“Failure costs lead some European companies to try and avoid having to innovate altogether. For years, the German car industry refused to see that the writing was on the wall for traditional cars powered by an internal combustion engine. In 2013, Martin Winterkorn, then CEO of Volkswagen, dismissed the idea that electric cars could be suitable for long-distance travel. Instead of seeing this as a temporary limitation that would one day be solved by better batteries or more charging infrastructure, the company simply ignored electric vehicles for the next five years.”
Pieter Garicano, Why Europe doesn’t have a Tesla, Works in Progress
A lot is made, in this article, about the cost of innovation in European countries. Having high social security – worker protection from being fired on the spot – is so costly, companies don’t want to invest.

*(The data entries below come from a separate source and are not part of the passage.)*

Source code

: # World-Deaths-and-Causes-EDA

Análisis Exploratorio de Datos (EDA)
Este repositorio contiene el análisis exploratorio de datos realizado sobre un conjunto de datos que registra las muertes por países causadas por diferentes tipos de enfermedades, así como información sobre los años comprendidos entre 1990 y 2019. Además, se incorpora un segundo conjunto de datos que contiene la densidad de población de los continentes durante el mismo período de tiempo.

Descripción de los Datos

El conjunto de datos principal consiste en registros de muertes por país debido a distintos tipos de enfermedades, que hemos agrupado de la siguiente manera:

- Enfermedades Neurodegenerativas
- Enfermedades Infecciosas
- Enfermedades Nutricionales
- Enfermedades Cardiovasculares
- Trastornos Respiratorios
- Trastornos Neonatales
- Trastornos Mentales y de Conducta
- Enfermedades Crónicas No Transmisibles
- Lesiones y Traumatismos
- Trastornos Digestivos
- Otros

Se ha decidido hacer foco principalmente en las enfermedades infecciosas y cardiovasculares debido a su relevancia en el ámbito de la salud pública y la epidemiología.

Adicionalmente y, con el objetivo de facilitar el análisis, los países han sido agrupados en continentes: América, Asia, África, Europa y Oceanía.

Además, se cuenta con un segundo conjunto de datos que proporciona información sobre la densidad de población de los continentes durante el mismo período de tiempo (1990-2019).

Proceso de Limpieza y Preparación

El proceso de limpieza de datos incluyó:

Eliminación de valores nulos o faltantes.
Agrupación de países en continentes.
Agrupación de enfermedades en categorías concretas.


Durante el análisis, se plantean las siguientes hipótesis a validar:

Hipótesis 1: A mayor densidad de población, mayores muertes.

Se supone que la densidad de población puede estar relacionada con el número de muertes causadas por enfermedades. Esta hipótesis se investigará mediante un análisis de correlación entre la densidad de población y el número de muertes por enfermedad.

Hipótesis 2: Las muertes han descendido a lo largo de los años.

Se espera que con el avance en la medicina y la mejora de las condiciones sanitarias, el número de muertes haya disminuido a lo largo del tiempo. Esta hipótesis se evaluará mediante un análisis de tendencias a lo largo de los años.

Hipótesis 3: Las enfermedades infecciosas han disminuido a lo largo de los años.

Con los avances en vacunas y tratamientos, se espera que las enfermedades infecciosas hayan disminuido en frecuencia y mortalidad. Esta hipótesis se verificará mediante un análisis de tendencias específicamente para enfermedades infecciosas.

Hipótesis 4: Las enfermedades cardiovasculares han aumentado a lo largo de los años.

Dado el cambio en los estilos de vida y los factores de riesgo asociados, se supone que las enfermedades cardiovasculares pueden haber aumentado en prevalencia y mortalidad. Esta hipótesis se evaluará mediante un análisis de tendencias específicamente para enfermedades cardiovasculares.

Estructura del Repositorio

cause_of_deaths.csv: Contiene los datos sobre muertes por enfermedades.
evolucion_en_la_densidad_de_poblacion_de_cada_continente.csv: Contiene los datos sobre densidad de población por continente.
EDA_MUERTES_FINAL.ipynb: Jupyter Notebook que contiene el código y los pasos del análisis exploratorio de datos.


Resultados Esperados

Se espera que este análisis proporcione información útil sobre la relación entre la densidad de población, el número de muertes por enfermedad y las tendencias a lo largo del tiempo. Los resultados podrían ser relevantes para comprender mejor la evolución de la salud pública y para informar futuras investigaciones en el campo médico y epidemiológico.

Interesting idea, of course, and it’s reminiscent of the Draghi report, which central point is often summarized as: ‘EU GDP growth slower than US, so EU will be poor soon.’ Most Europeans will still prefer to live in the EU, even if growth is slower for the next 10 years, if it means being able to have better living conditions, and less fallout from having to sustain a billionaire class. GDP is a bad proxy for wellbeing.
Anyway, if social cost is such a hamper on innovation, the author could’ve chosen a better example than the one in the paragraph cited above, about Volkswagen, where apparently the initial resistance against electric had nothing to do with worker rights, but with the CEO not understanding a fundamental aspect of technology (the cost goes down as it matures).
But let’s double-down on the argument:
Europe’s most flexible economies are its most innovative. Denmark and Switzerland have given the continent Novo Nordisk, Roche, Nestlé, and Novartis. The small and few countries that have adopted a flexible model are Europe’s innovation heavyweights.
Nestlé is an interesting example: why would anybody want to copy a company with their track record? Also, if it were true that smaller countries with flexible worker rights models were more innovative, then how come the UK, Germany and France have the most unicorns of European countries? Estonia has the most per capita for interesting but unique reasons.
But the key question of course, one that should put the axe to the entire idea of writing an article like is: given its problematic nature, why would you want a second Tesla?